A study by Ian Acheson, who is a  former official at the Home Office, is expected to be published next month the Sunday Times reports. His study was commissioned by Michael Gove, the justice secretary last year when he asked the Ministry of Justice to review its approach to dealing with Islamist extremism in prisons and probation.

Acheson is expected to report that about 140 of the 200 Muslim chaplains (70%) working in the country’s prisons were imams who had studied Deobandi Islam. Amongst other things the Deobandi  regime forbids music and free mixing of the sexes.

Usama Hasan, an imam who has worked on deradicalising Muslim inmates, said: “The Deobandi movement is generally anti-western and anti-integration in its spirit . . . Imams in the prison system have to be more progressive and open-minded in terms of being supportive of modern, multicultural and cosmopolitan Britain.”

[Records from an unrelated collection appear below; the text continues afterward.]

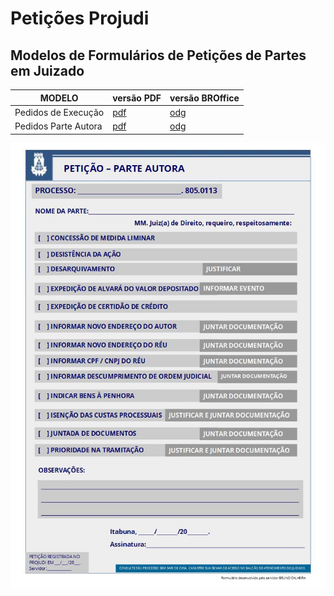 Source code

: # Petições Projudi

## Modelos de Formulários de Petições de Partes em Juizado

MODELO | versão PDF | versão BROffice
-------|------------|-----------------
Pedidos de Execução |[pdf](Petição_EXECUÇÃO.pdf) |[odg](Petição_EXECUÇÃO.odg)
Pedidos Parte Autora |[pdf](Petição_PARTE_AUTORA.pdf) |[odg](Petição_PARTE_AUTORA.odg)

![Petição_PARTE_AUTORA](Petição_PARTE_AUTORA.jpg)


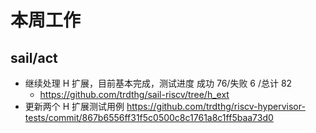 # 本周工作

## sail/act

- 继续处理 H 扩展，目前基本完成，测试进度 成功 76/失败 6 /总计 82
    - https://github.com/trdthg/sail-riscv/tree/h_ext
- 更新两个 H 扩展测试用例
    https://github.com/trdthg/riscv-hypervisor-tests/commit/867b6556ff31f5c0500c8c1761a8c1ff5baa73d0
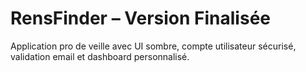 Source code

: # RensFinder – Version Finalisée

Application pro de veille avec UI sombre, compte utilisateur sécurisé, validation email et dashboard personnalisé. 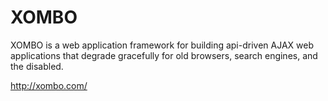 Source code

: XOMBO
=====

XOMBO is a web application framework for building api-driven AJAX web applications that degrade gracefully for old browsers, search engines, and the disabled.

http://xombo.com/
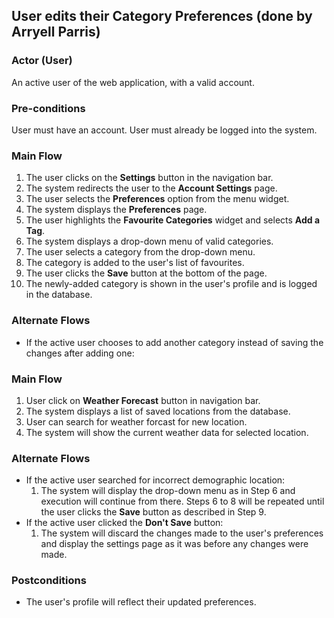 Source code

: ## User edits their Category Preferences (done by Arryell Parris)

### Actor (User)
An active user of the web application, with a valid account.

### Pre-conditions
User must have an account. 
User must already be logged into the system.

### Main Flow
1. The user clicks on the **Settings** button in the navigation bar.
2. The system redirects the user to the **Account Settings** page.
3.  The user selects the **Preferences** option from the menu widget.
4. The system displays the **Preferences** page.
5. The user highlights the **Favourite Categories** widget and selects **Add a Tag**.
6. The system displays a drop-down menu of valid categories.
7. The user selects a category from the drop-down menu.
8. The category is added to the user's list of favourites.
9. The user clicks the **Save** button at the bottom of the page.
10. The newly-added category is shown in the user's profile and is logged in the database.

### Alternate Flows
- If the active user chooses to add another category instead of saving the changes after adding one:

### Main Flow

1. User click on **Weather Forecast** button in navigation bar.  
2. The system displays a list of saved locations from the database.
3. User can search for weather forcast for new location.
4. The system will show the current weather data for selected location.

### Alternate Flows
- If the active user searched for incorrect demographic location:
  1. The system will display the drop-down menu as in Step 6 and execution will continue from there. Steps 6 to 8 will be repeated until the user clicks the **Save** button as described in Step 9.
- If the active user clicked the **Don't Save** button:
  1. The system will discard the changes made to the user's preferences and display the settings page as it was before any changes were made.

### Postconditions
- The user's profile will reflect their updated preferences. 
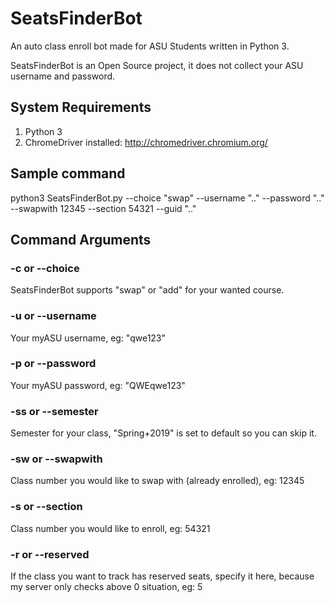 # SeatsFinderBot
An auto class enroll bot made for ASU Students written in Python 3.

SeatsFinderBot is an Open Source project, it does not collect your ASU username and password.

## System Requirements
1. Python 3
2. ChromeDriver installed: http://chromedriver.chromium.org/
## Sample command
python3 SeatsFinderBot.py --choice "swap" --username ".." --password ".." --swapwith 12345 --section 54321 --guid ".."

## Command Arguments

### -c or --choice
SeatsFinderBot supports "swap" or "add" for your wanted course.

### -u or --username
Your myASU username, eg: "qwe123"

### -p or --password
Your myASU password, eg: "QWEqwe123"

### -ss or --semester 
Semester for your class, "Spring+2019" is set to default so you can skip it.

### -sw or --swapwith
Class number you would like to swap with (already enrolled), eg: 12345

### -s or --section
Class number you would like to enroll, eg: 54321

### -r or --reserved
If the class you want to track has reserved seats, specify it here, because my server only checks above 0 situation, eg: 5
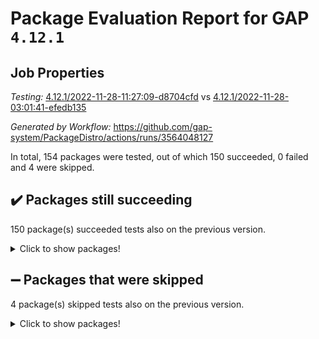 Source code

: # Package Evaluation Report for GAP `4.12.1`

## Job Properties

*Testing:* [4.12.1/2022-11-28-11:27:09-d8704cfd](https://github.com/gap-system/PackageDistro/blob/data/reports/4.12.1/2022-11-28-11:27:09-d8704cfd) vs [4.12.1/2022-11-28-03:01:41-efedb135](https://github.com/gap-system/PackageDistro/blob/data/reports/4.12.1/2022-11-28-03:01:41-efedb135)

*Generated by Workflow:* https://github.com/gap-system/PackageDistro/actions/runs/3564048127

In total, 154 packages were tested, out of which 150 succeeded, 0 failed and 4 were skipped.

## :heavy_check_mark: Packages still succeeding

150 package(s) succeeded tests also on the previous version.
<details><summary>Click to show packages!</summary>

- 4ti2interface 2022.09-01 [(success)](https://github.com/gap-system/PackageDistro/actions/runs/3564048127/jobs/5987796001)
- ace 5.6.1 [(success)](https://github.com/gap-system/PackageDistro/actions/runs/3564048127/jobs/5987796186)
- aclib 1.3.2 [(success)](https://github.com/gap-system/PackageDistro/actions/runs/3564048127/jobs/5987796402)
- agt 0.3 [(success)](https://github.com/gap-system/PackageDistro/actions/runs/3564048127/jobs/5987796571)
- alnuth 3.2.1 [(success)](https://github.com/gap-system/PackageDistro/actions/runs/3564048127/jobs/5987796748)
- anupq 3.2.6 [(success)](https://github.com/gap-system/PackageDistro/actions/runs/3564048127/jobs/5987796870)
- atlasrep 2.1.6 [(success)](https://github.com/gap-system/PackageDistro/actions/runs/3564048127/jobs/5987797088)
- autodoc 2022.10.20 [(success)](https://github.com/gap-system/PackageDistro/actions/runs/3564048127/jobs/5987797285)
- automata 1.15 [(success)](https://github.com/gap-system/PackageDistro/actions/runs/3564048127/jobs/5987797479)
- automgrp 1.3.2 [(success)](https://github.com/gap-system/PackageDistro/actions/runs/3564048127/jobs/5987797656)
- autpgrp 1.11 [(success)](https://github.com/gap-system/PackageDistro/actions/runs/3564048127/jobs/5987797836)
- cap 2022.11-26 [(success)](https://github.com/gap-system/PackageDistro/actions/runs/3564048127/jobs/5987797987)
- caratinterface 2.3.4 [(success)](https://github.com/gap-system/PackageDistro/actions/runs/3564048127/jobs/5987798157)
- cddinterface 2022.11.01 [(success)](https://github.com/gap-system/PackageDistro/actions/runs/3564048127/jobs/5987798362)
- circle 1.6.5 [(success)](https://github.com/gap-system/PackageDistro/actions/runs/3564048127/jobs/5987798529)
- classicpres 1.22 [(success)](https://github.com/gap-system/PackageDistro/actions/runs/3564048127/jobs/5987798692)
- cohomolo 1.6.10 [(success)](https://github.com/gap-system/PackageDistro/actions/runs/3564048127/jobs/5987798875)
- congruence 1.2.4 [(success)](https://github.com/gap-system/PackageDistro/actions/runs/3564048127/jobs/5987799010)
- corelg 1.56 [(success)](https://github.com/gap-system/PackageDistro/actions/runs/3564048127/jobs/5987799612)
- crime 1.6 [(success)](https://github.com/gap-system/PackageDistro/actions/runs/3564048127/jobs/5987799764)
- crisp 1.4.5 [(success)](https://github.com/gap-system/PackageDistro/actions/runs/3564048127/jobs/5987799955)
- crypting 0.10.4 [(success)](https://github.com/gap-system/PackageDistro/actions/runs/3564048127/jobs/5987800309)
- cryst 4.1.25 [(success)](https://github.com/gap-system/PackageDistro/actions/runs/3564048127/jobs/5987800731)
- crystcat 1.1.10 [(success)](https://github.com/gap-system/PackageDistro/actions/runs/3564048127/jobs/5987800852)
- ctbllib 1.3.4 [(success)](https://github.com/gap-system/PackageDistro/actions/runs/3564048127/jobs/5987800982)
- cubefree 1.19 [(success)](https://github.com/gap-system/PackageDistro/actions/runs/3564048127/jobs/5987801175)
- curlinterface 2.3.1 [(success)](https://github.com/gap-system/PackageDistro/actions/runs/3564048127/jobs/5987801279)
- cvec 2.7.6 [(success)](https://github.com/gap-system/PackageDistro/actions/runs/3564048127/jobs/5987801374)
- datastructures 0.3.0 [(success)](https://github.com/gap-system/PackageDistro/actions/runs/3564048127/jobs/5987801480)
- deepthought 1.0.6 [(success)](https://github.com/gap-system/PackageDistro/actions/runs/3564048127/jobs/5987801580)
- design 1.7 [(success)](https://github.com/gap-system/PackageDistro/actions/runs/3564048127/jobs/5987801710)
- difsets 2.3.1 [(success)](https://github.com/gap-system/PackageDistro/actions/runs/3564048127/jobs/5987801889)
- digraphs 1.6.0 [(success)](https://github.com/gap-system/PackageDistro/actions/runs/3564048127/jobs/5987802008)
- edim 1.3.6 [(success)](https://github.com/gap-system/PackageDistro/actions/runs/3564048127/jobs/5987802212)
- example 4.3.2 [(success)](https://github.com/gap-system/PackageDistro/actions/runs/3564048127/jobs/5987802327)
- examplesforhomalg 2022.11-01 [(success)](https://github.com/gap-system/PackageDistro/actions/runs/3564048127/jobs/5987802474)
- factint 1.6.3 [(success)](https://github.com/gap-system/PackageDistro/actions/runs/3564048127/jobs/5987802604)
- ferret 1.0.9 [(success)](https://github.com/gap-system/PackageDistro/actions/runs/3564048127/jobs/5987802783)
- fga 1.4.0 [(success)](https://github.com/gap-system/PackageDistro/actions/runs/3564048127/jobs/5987802922)
- fining 1.5.1 [(success)](https://github.com/gap-system/PackageDistro/actions/runs/3564048127/jobs/5987803057)
- float 1.0.3 [(success)](https://github.com/gap-system/PackageDistro/actions/runs/3564048127/jobs/5987803203)
- format 1.4.3 [(success)](https://github.com/gap-system/PackageDistro/actions/runs/3564048127/jobs/5987803311)
- forms 1.2.9 [(success)](https://github.com/gap-system/PackageDistro/actions/runs/3564048127/jobs/5987803435)
- fplsa 1.2.5 [(success)](https://github.com/gap-system/PackageDistro/actions/runs/3564048127/jobs/5987803643)
- fr 2.4.11 [(success)](https://github.com/gap-system/PackageDistro/actions/runs/3564048127/jobs/5987804036)
- francy 1.2.5 [(success)](https://github.com/gap-system/PackageDistro/actions/runs/3564048127/jobs/5987804192)
- fwtree 1.3 [(success)](https://github.com/gap-system/PackageDistro/actions/runs/3564048127/jobs/5987804359)
- gapdoc 1.6.6 [(success)](https://github.com/gap-system/PackageDistro/actions/runs/3564048127/jobs/5987804554)
- gauss 2022.11-01 [(success)](https://github.com/gap-system/PackageDistro/actions/runs/3564048127/jobs/5987804689)
- gaussforhomalg 2022.08-03 [(success)](https://github.com/gap-system/PackageDistro/actions/runs/3564048127/jobs/5987804845)
- gbnp 1.0.5 [(success)](https://github.com/gap-system/PackageDistro/actions/runs/3564048127/jobs/5987804960)
- generalizedmorphismsforcap 2022.11-01 [(success)](https://github.com/gap-system/PackageDistro/actions/runs/3564048127/jobs/5987805071)
- genss 1.6.8 [(success)](https://github.com/gap-system/PackageDistro/actions/runs/3564048127/jobs/5987805466)
- gradedmodules 2022.09-02 [(success)](https://github.com/gap-system/PackageDistro/actions/runs/3564048127/jobs/5987805651)
- gradedringforhomalg 2022.11-01 [(success)](https://github.com/gap-system/PackageDistro/actions/runs/3564048127/jobs/5987805872)
- grape 4.8.5 [(success)](https://github.com/gap-system/PackageDistro/actions/runs/3564048127/jobs/5987806042)
- groupoids 1.71 [(success)](https://github.com/gap-system/PackageDistro/actions/runs/3564048127/jobs/5987806201)
- grpconst 2.6.3 [(success)](https://github.com/gap-system/PackageDistro/actions/runs/3564048127/jobs/5987806348)
- guarana 0.96.3 [(success)](https://github.com/gap-system/PackageDistro/actions/runs/3564048127/jobs/5987806497)
- guava 3.17 [(success)](https://github.com/gap-system/PackageDistro/actions/runs/3564048127/jobs/5987806702)
- hap 1.47 [(success)](https://github.com/gap-system/PackageDistro/actions/runs/3564048127/jobs/5987806830)
- hapcryst 0.1.15 [(success)](https://github.com/gap-system/PackageDistro/actions/runs/3564048127/jobs/5987806943)
- hecke 1.5.3 [(success)](https://github.com/gap-system/PackageDistro/actions/runs/3564048127/jobs/5987807084)
- help 3.5 [(success)](https://github.com/gap-system/PackageDistro/actions/runs/3564048127/jobs/5987807261)
- homalg 2022.11-01 [(success)](https://github.com/gap-system/PackageDistro/actions/runs/3564048127/jobs/5987807408)
- homalgtocas 2022.11-02 [(success)](https://github.com/gap-system/PackageDistro/actions/runs/3564048127/jobs/5987807559)
- idrel 2.44 [(success)](https://github.com/gap-system/PackageDistro/actions/runs/3564048127/jobs/5987807672)
- images 1.3.1 [(success)](https://github.com/gap-system/PackageDistro/actions/runs/3564048127/jobs/5987807821)
- intpic 0.3.0 [(success)](https://github.com/gap-system/PackageDistro/actions/runs/3564048127/jobs/5987807967)
- io 4.8.0 [(success)](https://github.com/gap-system/PackageDistro/actions/runs/3564048127/jobs/5987808123)
- io_forhomalg 2022.11-01 [(success)](https://github.com/gap-system/PackageDistro/actions/runs/3564048127/jobs/5987808246)
- irredsol 1.4.4 [(success)](https://github.com/gap-system/PackageDistro/actions/runs/3564048127/jobs/5987808400)
- json 2.1.1 [(success)](https://github.com/gap-system/PackageDistro/actions/runs/3564048127/jobs/5987808533)
- jupyterkernel 1.4.1 [(success)](https://github.com/gap-system/PackageDistro/actions/runs/3564048127/jobs/5987808705)
- jupyterviz 1.5.6 [(success)](https://github.com/gap-system/PackageDistro/actions/runs/3564048127/jobs/5987808844)
- kan 1.34 [(success)](https://github.com/gap-system/PackageDistro/actions/runs/3564048127/jobs/5987809003)
- kbmag 1.5.10 [(success)](https://github.com/gap-system/PackageDistro/actions/runs/3564048127/jobs/5987809296)
- laguna 3.9.5 [(success)](https://github.com/gap-system/PackageDistro/actions/runs/3564048127/jobs/5987809428)
- liealgdb 2.2.1 [(success)](https://github.com/gap-system/PackageDistro/actions/runs/3564048127/jobs/5987809563)
- liepring 2.8 [(success)](https://github.com/gap-system/PackageDistro/actions/runs/3564048127/jobs/5987809671)
- liering 2.4.2 [(success)](https://github.com/gap-system/PackageDistro/actions/runs/3564048127/jobs/5987809805)
- linearalgebraforcap 2022.11-07 [(success)](https://github.com/gap-system/PackageDistro/actions/runs/3564048127/jobs/5987809948)
- localizeringforhomalg 2022.11-01 [(success)](https://github.com/gap-system/PackageDistro/actions/runs/3564048127/jobs/5987810045)
- loops 3.4.3 [(success)](https://github.com/gap-system/PackageDistro/actions/runs/3564048127/jobs/5987810232)
- lpres 1.0.3 [(success)](https://github.com/gap-system/PackageDistro/actions/runs/3564048127/jobs/5987810350)
- majoranaalgebras 1.5 [(success)](https://github.com/gap-system/PackageDistro/actions/runs/3564048127/jobs/5987810477)
- mapclass 1.4.6 [(success)](https://github.com/gap-system/PackageDistro/actions/runs/3564048127/jobs/5987810615)
- matgrp 0.70 [(success)](https://github.com/gap-system/PackageDistro/actions/runs/3564048127/jobs/5987810761)
- matricesforhomalg 2022.11-03 [(success)](https://github.com/gap-system/PackageDistro/actions/runs/3564048127/jobs/5987810899)
- modisom 2.5.3 [(success)](https://github.com/gap-system/PackageDistro/actions/runs/3564048127/jobs/5987811146)
- modulepresentationsforcap 2022.11-02 [(success)](https://github.com/gap-system/PackageDistro/actions/runs/3564048127/jobs/5987811290)
- modules 2022.11-01 [(success)](https://github.com/gap-system/PackageDistro/actions/runs/3564048127/jobs/5987811412)
- monoidalcategories 2022.11-05 [(success)](https://github.com/gap-system/PackageDistro/actions/runs/3564048127/jobs/5987811552)
- nconvex 2022.09-01 [(success)](https://github.com/gap-system/PackageDistro/actions/runs/3564048127/jobs/5987811674)
- nilmat 1.4.2 [(success)](https://github.com/gap-system/PackageDistro/actions/runs/3564048127/jobs/5987811812)
- nock 1.5 [(success)](https://github.com/gap-system/PackageDistro/actions/runs/3564048127/jobs/5987811936)
- normalizinterface 1.3.5 [(success)](https://github.com/gap-system/PackageDistro/actions/runs/3564048127/jobs/5987812097)
- nq 2.5.9 [(success)](https://github.com/gap-system/PackageDistro/actions/runs/3564048127/jobs/5987812231)
- numericalsgps 1.3.1 [(success)](https://github.com/gap-system/PackageDistro/actions/runs/3564048127/jobs/5987812340)
- openmath 11.5.1 [(success)](https://github.com/gap-system/PackageDistro/actions/runs/3564048127/jobs/5987812456)
- orb 4.9.0 [(success)](https://github.com/gap-system/PackageDistro/actions/runs/3564048127/jobs/5987812624)
- packagemanager 1.3.2 [(success)](https://github.com/gap-system/PackageDistro/actions/runs/3564048127/jobs/5987812759)
- patternclass 2.4.3 [(success)](https://github.com/gap-system/PackageDistro/actions/runs/3564048127/jobs/5987812920)
- permut 2.0.4 [(success)](https://github.com/gap-system/PackageDistro/actions/runs/3564048127/jobs/5987813069)
- polenta 1.3.10 [(success)](https://github.com/gap-system/PackageDistro/actions/runs/3564048127/jobs/5987813209)
- polymaking 0.8.6 [(success)](https://github.com/gap-system/PackageDistro/actions/runs/3564048127/jobs/5987813366)
- primgrp 3.4.2 [(success)](https://github.com/gap-system/PackageDistro/actions/runs/3564048127/jobs/5987813482)
- profiling 2.5.1 [(success)](https://github.com/gap-system/PackageDistro/actions/runs/3564048127/jobs/5987813658)
- qpa 1.34 [(success)](https://github.com/gap-system/PackageDistro/actions/runs/3564048127/jobs/5987813781)
- quagroup 1.8.3 [(success)](https://github.com/gap-system/PackageDistro/actions/runs/3564048127/jobs/5987813915)
- radiroot 2.9 [(success)](https://github.com/gap-system/PackageDistro/actions/runs/3564048127/jobs/5987814102)
- rcwa 4.7.0 [(success)](https://github.com/gap-system/PackageDistro/actions/runs/3564048127/jobs/5987814257)
- rds 1.8 [(success)](https://github.com/gap-system/PackageDistro/actions/runs/3564048127/jobs/5987814417)
- recog 1.4.2 [(success)](https://github.com/gap-system/PackageDistro/actions/runs/3564048127/jobs/5987814556)
- repndecomp 1.2.1 [(success)](https://github.com/gap-system/PackageDistro/actions/runs/3564048127/jobs/5987814719)
- repsn 3.1.0 [(success)](https://github.com/gap-system/PackageDistro/actions/runs/3564048127/jobs/5987814890)
- resclasses 4.7.3 [(success)](https://github.com/gap-system/PackageDistro/actions/runs/3564048127/jobs/5987815062)
- ringsforhomalg 2022.11-01 [(success)](https://github.com/gap-system/PackageDistro/actions/runs/3564048127/jobs/5987815255)
- sco 2022.09-01 [(success)](https://github.com/gap-system/PackageDistro/actions/runs/3564048127/jobs/5987815456)
- scscp 2.3.1 [(success)](https://github.com/gap-system/PackageDistro/actions/runs/3564048127/jobs/5987815610)
- semigroups 5.1.0 [(success)](https://github.com/gap-system/PackageDistro/actions/runs/3564048127/jobs/5987815852)
- sglppow 2.3 [(success)](https://github.com/gap-system/PackageDistro/actions/runs/3564048127/jobs/5987816030)
- sgpviz 0.999.5 [(success)](https://github.com/gap-system/PackageDistro/actions/runs/3564048127/jobs/5987816163)
- simpcomp 2.1.14 [(success)](https://github.com/gap-system/PackageDistro/actions/runs/3564048127/jobs/5987816306)
- singular 2022.09.23 [(success)](https://github.com/gap-system/PackageDistro/actions/runs/3564048127/jobs/5987816451)
- sla 1.5.3 [(success)](https://github.com/gap-system/PackageDistro/actions/runs/3564048127/jobs/5987816567)
- smallgrp 1.5.1 [(success)](https://github.com/gap-system/PackageDistro/actions/runs/3564048127/jobs/5987816717)
- smallsemi 0.6.13 [(success)](https://github.com/gap-system/PackageDistro/actions/runs/3564048127/jobs/5987816877)
- sonata 2.9.5 [(success)](https://github.com/gap-system/PackageDistro/actions/runs/3564048127/jobs/5987817057)
- sophus 1.27 [(success)](https://github.com/gap-system/PackageDistro/actions/runs/3564048127/jobs/5987817530)
- spinsym 1.5.2 [(success)](https://github.com/gap-system/PackageDistro/actions/runs/3564048127/jobs/5987817672)
- standardff 0.9.4 [(success)](https://github.com/gap-system/PackageDistro/actions/runs/3564048127/jobs/5987818092)
- symbcompcc 1.3.2 [(success)](https://github.com/gap-system/PackageDistro/actions/runs/3564048127/jobs/5987818252)
- thelma 1.3 [(success)](https://github.com/gap-system/PackageDistro/actions/runs/3564048127/jobs/5987818426)
- tomlib 1.2.9 [(success)](https://github.com/gap-system/PackageDistro/actions/runs/3564048127/jobs/5987818586)
- toolsforhomalg 2022.10-01 [(success)](https://github.com/gap-system/PackageDistro/actions/runs/3564048127/jobs/5987818753)
- toric 1.9.5 [(success)](https://github.com/gap-system/PackageDistro/actions/runs/3564048127/jobs/5987818923)
- toricvarieties 2022.07.13 [(success)](https://github.com/gap-system/PackageDistro/actions/runs/3564048127/jobs/5987819039)
- transgrp 3.6.3 [(success)](https://github.com/gap-system/PackageDistro/actions/runs/3564048127/jobs/5987819198)
- ugaly 4.0.3 [(success)](https://github.com/gap-system/PackageDistro/actions/runs/3564048127/jobs/5987819462)
- unipot 1.5 [(success)](https://github.com/gap-system/PackageDistro/actions/runs/3564048127/jobs/5987819602)
- unitlib 4.1.0 [(success)](https://github.com/gap-system/PackageDistro/actions/runs/3564048127/jobs/5987819728)
- utils 0.78 [(success)](https://github.com/gap-system/PackageDistro/actions/runs/3564048127/jobs/5987819824)
- uuid 0.7 [(success)](https://github.com/gap-system/PackageDistro/actions/runs/3564048127/jobs/5987819939)
- walrus 0.9991 [(success)](https://github.com/gap-system/PackageDistro/actions/runs/3564048127/jobs/5987820089)
- wedderga 4.10.2 [(success)](https://github.com/gap-system/PackageDistro/actions/runs/3564048127/jobs/5987820256)
- xmod 2.88 [(success)](https://github.com/gap-system/PackageDistro/actions/runs/3564048127/jobs/5987820369)
- xmodalg 1.22 [(success)](https://github.com/gap-system/PackageDistro/actions/runs/3564048127/jobs/5987820510)
- yangbaxter 0.10.1 [(success)](https://github.com/gap-system/PackageDistro/actions/runs/3564048127/jobs/5987820647)
- zeromqinterface 0.14 [(success)](https://github.com/gap-system/PackageDistro/actions/runs/3564048127/jobs/5987820785)
</details>

## :heavy_minus_sign: Packages that were skipped

4 package(s) skipped tests also on the previous version.
<details><summary>Click to show packages!</summary>

- browse 1.8.18 [(skipped)](https://github.com/gap-system/PackageDistro/actions/runs/3564048127/jobs/5987561538)
- itc 1.5.1 [(skipped)](https://github.com/gap-system/PackageDistro/actions/runs/3564048127/jobs/5987561538)
- polycyclic 2.16 [(skipped)](https://github.com/gap-system/PackageDistro/actions/runs/3564048127/jobs/5987561538)
- xgap 4.31 [(skipped)](https://github.com/gap-system/PackageDistro/actions/runs/3564048127/jobs/5987561538)
</details>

One of the people interviewed for the report is Ahtsham Ali, the Muslim adviser to the National Offender Management Service. He had responsibility for recruiting Imams for the prison service. He would not comment for The Sunday Times but a friend denied that his views were in any way ‘hardline’.

A senior Whitehall official said: “It is of great concern that the majority of Muslim chaplains in prisons propagate a fundamentalist interpretation of Islamic scripture which is contrary to British values and human rights. Such imams are unlikely to aid the deradicalisation of Islamists in prisons and could potentially even make them more firm in their beliefs.”